[[ Supplied records, beginning ]]
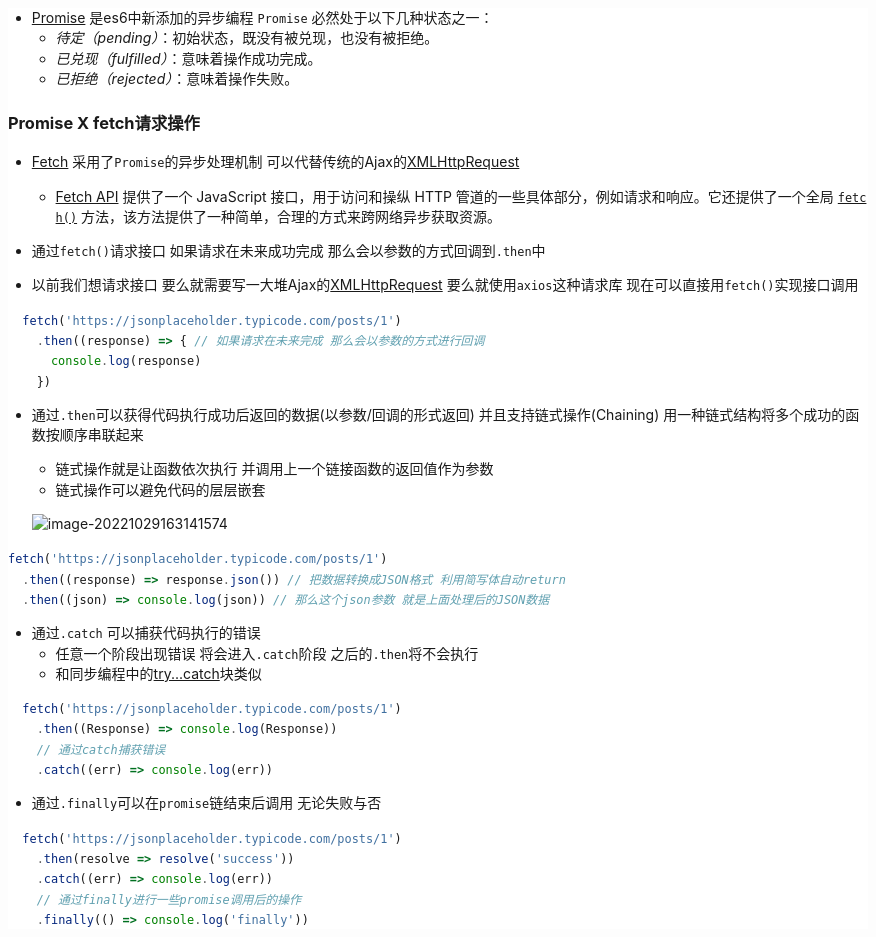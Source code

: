 * [Promise](https://developer.mozilla.org/zh-CN/docs/Web/JavaScript/Reference/Global_Objects/Promise) 是es6中新添加的异步编程 `Promise` 必然处于以下几种状态之一：
  * *待定（pending）*：初始状态，既没有被兑现，也没有被拒绝。
  * *已兑现（fulfilled）*：意味着操作成功完成。
  * *已拒绝（rejected）*：意味着操作失败。

### Promise X fetch请求操作

* [Fetch](https://developer.mozilla.org/zh-CN/docs/Web/API/Fetch_API/Using_Fetch) 采用了`Promise`的异步处理机制 可以代替传统的Ajax的[XMLHttpRequest](https://developer.mozilla.org/zh-CN/docs/Web/API/XMLHttpRequest)
  * [Fetch API](https://developer.mozilla.org/zh-CN/docs/Web/API/Fetch_API) 提供了一个 JavaScript 接口，用于访问和操纵 HTTP 管道的一些具体部分，例如请求和响应。它还提供了一个全局 [`fetch()`](https://developer.mozilla.org/zh-CN/docs/Web/API/fetch) 方法，该方法提供了一种简单，合理的方式来跨网络异步获取资源。

* 通过`fetch()`请求接口 如果请求在未来成功完成 那么会以参数的方式回调到`.then`中
* 以前我们想请求接口 要么就需要写一大堆Ajax的[XMLHttpRequest](https://developer.mozilla.org/zh-CN/docs/Web/API/XMLHttpRequest) 要么就使用`axios`这种请求库 现在可以直接用`fetch()`实现接口调用

```js
  fetch('https://jsonplaceholder.typicode.com/posts/1')
    .then((response) => { // 如果请求在未来完成 那么会以参数的方式进行回调
      console.log(response)
    })

```

* 通过`.then`可以获得代码执行成功后返回的数据(以参数/回调的形式返回) 并且支持链式操作(Chaining) 用一种链式结构将多个成功的函数按顺序串联起来

  * 链式操作就是让函数依次执行 并调用上一个链接函数的返回值作为参数
  * 链式操作可以避免代码的层层嵌套

  ![image-20221029163141574](https://jinyanlong-1305883696.cos.ap-hongkong.myqcloud.com/202210291631605.png)

```js
fetch('https://jsonplaceholder.typicode.com/posts/1')
  .then((response) => response.json()) // 把数据转换成JSON格式 利用简写体自动return
  .then((json) => console.log(json)) // 那么这个json参数 就是上面处理后的JSON数据

```

* 通过`.catch` 可以捕获代码执行的错误
  * 任意一个阶段出现错误 将会进入`.catch`阶段 之后的`.then`将不会执行
  * 和同步编程中的[try...catch](https://developer.mozilla.org/zh-CN/docs/Web/JavaScript/Reference/Statements/try...catch)块类似

```js
  fetch('https://jsonplaceholder.typicode.com/posts/1')
    .then((Response) => console.log(Response))
    // 通过catch捕获错误
    .catch((err) => console.log(err))

```

* 通过`.finally`可以在`promise`链结束后调用 无论失败与否

```js
  fetch('https://jsonplaceholder.typicode.com/posts/1')
    .then(resolve => resolve('success'))
    .catch((err) => console.log(err))
    // 通过finally进行一些promise调用后的操作
    .finally(() => console.log('finally'))

```
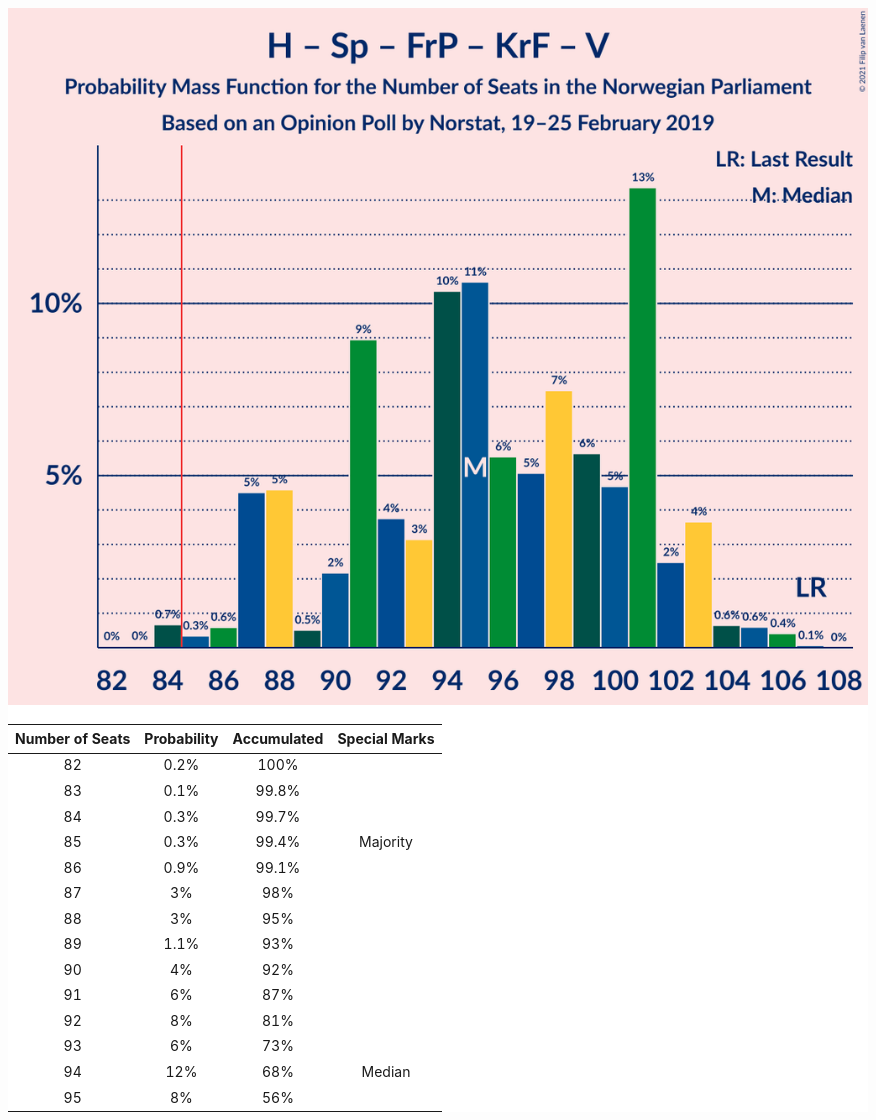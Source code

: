 ![Graph with seats probability mass function not yet produced](2019-02-25-Norstat-coalitions-seats-pmf-h–sp–frp–krf–v.png "Seats Probability Mass Function")

| Number of Seats | Probability | Accumulated | Special Marks |
|:---------------:|:-----------:|:-----------:|:-------------:|
| 82 | 0.2% | 100% |  |
| 83 | 0.1% | 99.8% |  |
| 84 | 0.3% | 99.7% |  |
| 85 | 0.3% | 99.4% | Majority |
| 86 | 0.9% | 99.1% |  |
| 87 | 3% | 98% |  |
| 88 | 3% | 95% |  |
| 89 | 1.1% | 93% |  |
| 90 | 4% | 92% |  |
| 91 | 6% | 87% |  |
| 92 | 8% | 81% |  |
| 93 | 6% | 73% |  |
| 94 | 12% | 68% | Median |
| 95 | 8% | 56% |  |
[[ Supplied records, end ]]
What to produce: Look through the entries above and list every line containing "Reference".

Answer to this problem:
: * [Promise](https://developer.mozilla.org/zh-CN/docs/Web/JavaScript/Reference/Global_Objects/Promise) 是es6中新添加的异步编程 `Promise` 必然处于以下几种状态之一：
  * 和同步编程中的[try...catch](https://developer.mozilla.org/zh-CN/docs/Web/JavaScript/Reference/Statements/try...catch)块类似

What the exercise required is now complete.